### Work item
Reproduce the lines below from the one that contains "You have to" through the end, inclusive, and add nothing.

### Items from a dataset
----------------

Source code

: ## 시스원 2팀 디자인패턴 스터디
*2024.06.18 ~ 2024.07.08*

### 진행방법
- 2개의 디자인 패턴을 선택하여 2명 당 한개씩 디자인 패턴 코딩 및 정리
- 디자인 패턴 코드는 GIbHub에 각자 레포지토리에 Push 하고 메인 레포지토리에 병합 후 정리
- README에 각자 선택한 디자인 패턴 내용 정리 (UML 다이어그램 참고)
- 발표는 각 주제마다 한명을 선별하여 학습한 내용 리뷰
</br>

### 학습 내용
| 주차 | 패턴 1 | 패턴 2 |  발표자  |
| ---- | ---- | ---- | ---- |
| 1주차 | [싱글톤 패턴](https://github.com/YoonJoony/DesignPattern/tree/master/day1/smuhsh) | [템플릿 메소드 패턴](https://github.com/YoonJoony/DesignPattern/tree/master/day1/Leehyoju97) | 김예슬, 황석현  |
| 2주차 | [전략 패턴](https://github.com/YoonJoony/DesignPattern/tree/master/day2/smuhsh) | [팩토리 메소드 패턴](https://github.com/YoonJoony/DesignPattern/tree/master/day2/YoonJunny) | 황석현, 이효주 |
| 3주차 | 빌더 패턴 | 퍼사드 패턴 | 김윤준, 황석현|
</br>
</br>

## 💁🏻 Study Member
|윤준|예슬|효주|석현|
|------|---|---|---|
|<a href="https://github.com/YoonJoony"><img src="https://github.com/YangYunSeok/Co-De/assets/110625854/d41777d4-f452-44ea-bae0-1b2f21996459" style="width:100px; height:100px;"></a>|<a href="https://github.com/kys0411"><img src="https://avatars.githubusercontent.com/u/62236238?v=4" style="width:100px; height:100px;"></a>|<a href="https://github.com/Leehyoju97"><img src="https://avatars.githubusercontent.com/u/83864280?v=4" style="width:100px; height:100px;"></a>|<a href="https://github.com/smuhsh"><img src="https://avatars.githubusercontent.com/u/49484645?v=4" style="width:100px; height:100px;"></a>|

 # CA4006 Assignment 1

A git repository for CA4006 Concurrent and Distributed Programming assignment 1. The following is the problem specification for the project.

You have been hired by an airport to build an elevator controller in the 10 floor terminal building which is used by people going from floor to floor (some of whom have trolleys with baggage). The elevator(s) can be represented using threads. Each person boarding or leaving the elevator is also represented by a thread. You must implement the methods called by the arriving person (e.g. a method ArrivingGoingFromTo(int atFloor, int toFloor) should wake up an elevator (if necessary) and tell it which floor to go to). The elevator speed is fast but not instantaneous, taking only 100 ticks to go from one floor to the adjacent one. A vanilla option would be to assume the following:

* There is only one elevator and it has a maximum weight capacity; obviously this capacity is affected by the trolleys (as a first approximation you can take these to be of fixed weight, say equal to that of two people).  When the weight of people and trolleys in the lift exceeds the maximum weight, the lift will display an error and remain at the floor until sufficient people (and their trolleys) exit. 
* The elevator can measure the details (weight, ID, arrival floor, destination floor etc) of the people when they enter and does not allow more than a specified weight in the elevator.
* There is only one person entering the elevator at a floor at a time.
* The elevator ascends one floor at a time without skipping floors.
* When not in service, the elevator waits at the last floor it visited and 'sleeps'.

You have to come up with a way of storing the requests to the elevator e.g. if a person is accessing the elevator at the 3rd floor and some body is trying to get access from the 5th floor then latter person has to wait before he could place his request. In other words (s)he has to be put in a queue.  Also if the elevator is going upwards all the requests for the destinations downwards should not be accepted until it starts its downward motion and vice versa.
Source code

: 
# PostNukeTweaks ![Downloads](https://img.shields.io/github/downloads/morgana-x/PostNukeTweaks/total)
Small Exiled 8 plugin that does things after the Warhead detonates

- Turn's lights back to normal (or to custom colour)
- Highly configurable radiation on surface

----------------

### Solved problem
You have to come up with a way of storing the requests to the elevator e.g. if a person is accessing the elevator at the 3rd floor and some body is trying to get access from the 5th floor then latter person has to wait before he could place his request. In other words (s)he has to be put in a queue.  Also if the elevator is going upwards all the requests for the destinations downwards should not be accepted until it starts its downward motion and vice versa.
Source code

: 
# PostNukeTweaks ![Downloads](https://img.shields.io/github/downloads/morgana-x/PostNukeTweaks/total)
Small Exiled 8 plugin that does things after the Warhead detonates

- Turn's lights back to normal (or to custom colour)
- Highly configurable radiation on surface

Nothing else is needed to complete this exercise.